Problem details: Please go through the listing below and count the lines where the string "documentclass" appears. Answer with the number only.
+++ Records +++
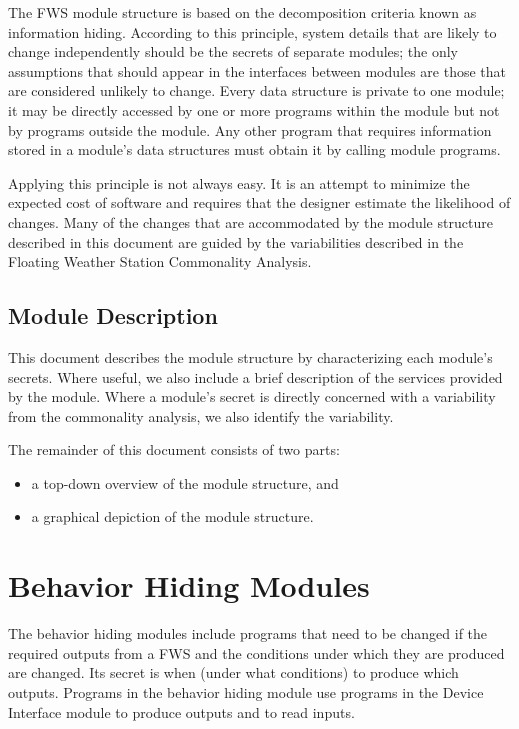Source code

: \documentclass[letterpaper,11pt]{article}
\begin{document}
The FWS module structure is based on the decomposition criteria known as information hiding. According to this principle, system details that are likely to change independently should be the secrets of separate modules; the only assumptions that should appear in the interfaces between modules are those that are considered unlikely to change. Every data structure is private to one module; it may be directly accessed by one or more programs within the module but not by programs outside the module. Any other program that requires information stored in a module's data structures must obtain it by calling module programs.
 
Applying this principle is not always easy. It is an attempt to minimize the expected cost of software and requires that the designer estimate the likelihood of changes.  Many of the changes that are accommodated by the module structure described in this document are guided by the variabilities described in the Floating Weather Station Commonality Analysis.

\subsection{Module Description}
This document describes the module structure by characterizing each module's secrets. Where useful, we also include a brief description of the services provided by the module. Where a module's secret is directly concerned with a variability from the commonality analysis, we also identify the variability.
 
The remainder of this document consists of two parts:
\begin{itemize}
\item a top-down overview of the module structure, and
\item a graphical depiction of the module structure.
\end{itemize}

\setcounter{secnumdepth}{3}

\section{Behavior Hiding Modules}
The behavior hiding modules include programs that need to be changed if the required outputs from a FWS and the conditions under which they are produced are changed. Its secret is when (under what conditions) to produce which outputs.  Programs in the behavior hiding module use programs in the Device Interface module to produce outputs and to read inputs. 
\end{document}
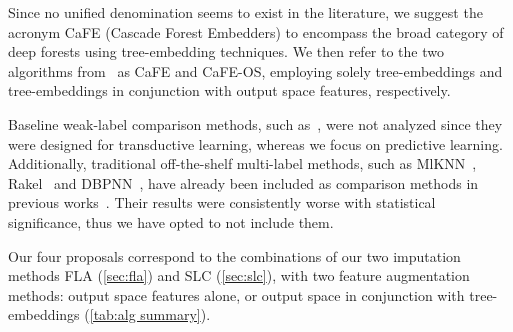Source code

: \documentclass[conference,compsoc]{IEEEtran}
\begin{document}
Since no unified denomination seems to exist in the literature, we suggest the acronym CaFE (Cascade Forest Embedders) to encompass the broad category of deep forests using tree-embedding techniques.
%
We then refer to the two algorithms from~\cite{nakano2022deep} as CaFE and CaFE-OS, employing solely tree-embeddings and tree-embeddings in conjunction with output space features, respectively.

Baseline weak-label comparison methods, such as~\cite{sun2010multi, xu2013speedup}, were not analyzed since they were designed for transductive learning, whereas we focus on predictive learning. Additionally, traditional off-the-shelf multi-label methods, such as MlKNN~\cite{zhang2007ml}, Rakel~\cite{tsoumakas2007random} and DBPNN~\cite{hinton2006reducing}, have already been included as comparison methods in previous works~\cite{nakano2022deep, wang2020learning}. Their results were consistently worse with statistical significance, thus we have opted to not include them. 

Our four proposals correspond to the combinations of our two imputation methods FLA (\autoref{sec:fla}) and SLC (\autoref{sec:slc}), with two feature augmentation methods: output space features alone, or output space in conjunction with tree-embeddings (\autoref{tab:alg summary}).
\end{document}
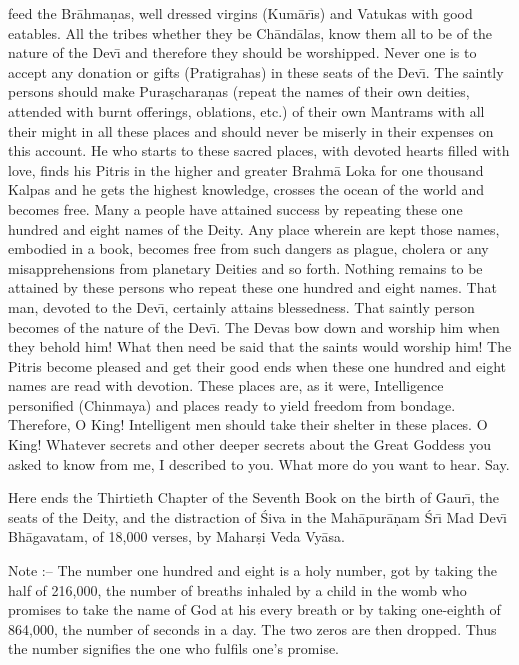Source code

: feed the Br\=ahma\d{n}as, well dressed virgins (Kum\=ar\={\i}s) and Vatukas with good eatables. All the tribes whether they be Ch\=and\=alas, know them all to be of the nature of the Dev\={\i} and therefore they should be worshipped. Never one is to accept any donation or gifts (Pratigrahas) in these seats of the Dev\={\i}. The saintly persons should make Pura\d{s}chara\d{n}as (repeat the names of their own deities, attended with burnt offerings, oblations, etc.) of their own Mantrams with all their might in all these places and should never be miserly in their expenses on this account. He who starts to these sacred places, with devoted hearts filled with love, finds his Pitris in the higher and greater Brahm\=a Loka for one thousand Kalpas and he gets the highest knowledge, crosses the ocean of the world and becomes free. Many a people have attained success by repeating these one hundred and eight names of the Deity. Any place wherein are kept those names, embodied in a book, becomes free from such dangers as plague, cholera or any misapprehensions from planetary Deities and so forth. Nothing remains to be attained by these persons who repeat these one hundred and eight names. That man, devoted to the Dev\={\i}, certainly attains blessedness. That saintly person becomes of the nature of the Dev\={\i}. The Devas bow down and worship him when they behold him! What then need be said that the saints would worship him! The Pitris become pleased and get their good ends when these one hundred and eight names are read with devotion. These places are, as it were, Intelligence personified (Chinmaya) and places ready to yield freedom from bondage. Therefore, O King! Intelligent men should take their shelter in these places. O King! Whatever secrets and other deeper secrets about the Great Goddess you asked to know from me, I described to you. What more do you want to hear. Say.

Here ends the Thirtieth Chapter of the Seventh Book on the birth of Gaur\={\i}, the seats of the Deity, and the distraction of \'Siva in the Mah\=apur\=a\d{n}am \'Sr\={\i} Mad Dev\={\i} Bh\=agavatam, of 18,000 verses, by Mahar\d{s}i Veda Vy\=asa.

Note :-- The number one hundred and eight is a holy number, got by taking the half of 216,000, the number of breaths inhaled by a child in the womb who promises to take the name of God at his every breath or by taking one-eighth of 864,000, the number of seconds in a day. The two zeros are then dropped. Thus the number signifies the one who fulfils one's promise.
+++
Reply: 2